### Assignment
Your response must be an exact transcription of the lines from the one containing "- At the top" through the final line of the data.

════════════════════

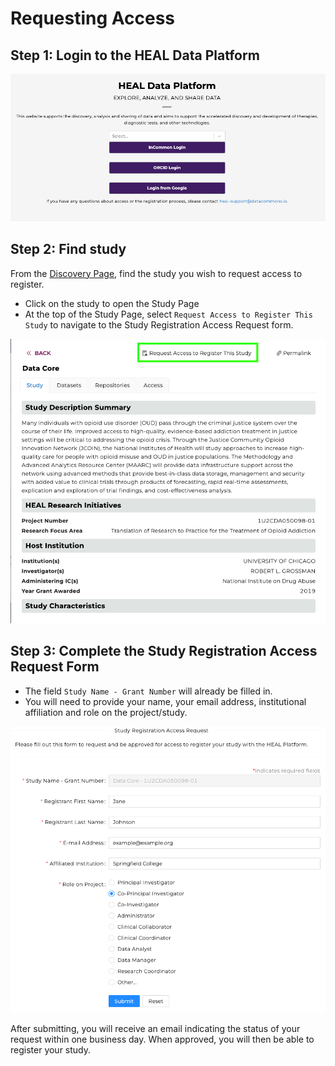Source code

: # Requesting Access

## Step 1: Login to the HEAL Data Platform

<!-- If you want to play with sizing, you can use something like ![](../img/heal_login.png){: style="height:250px;width:534px"} -->
![](../img/heal_login.png)


## Step 2: Find study

From the [Discovery Page](https://healdata.org/discovery), find the study you
wish to request access to register.

- Click on the study to open the Study Page
- At the top of the Study Page, select `Request Access to Register This Study`
  to navigate to the Study Registration Access Request form.

![](../img/study_reg_req_access_button.png)


## Step 3: Complete the Study Registration Access Request  Form

- The field `Study Name - Grant Number` will already be filled in.
- You will need to provide your name, your email address, institutional
  affiliation and role on the project/study.

![](../img/study_reg_req_access_form.png)

After submitting, you will receive an email indicating the status of your
request within one business day. When approved, you will then be able to
register your study.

════════════════════

### Written response
- At the top of the Study Page, select `Request Access to Register This Study`
  to navigate to the Study Registration Access Request form.

![](../img/study_reg_req_access_button.png)


## Step 3: Complete the Study Registration Access Request  Form

- The field `Study Name - Grant Number` will already be filled in.
- You will need to provide your name, your email address, institutional
  affiliation and role on the project/study.

![](../img/study_reg_req_access_form.png)

After submitting, you will receive an email indicating the status of your
request within one business day. When approved, you will then be able to
register your study.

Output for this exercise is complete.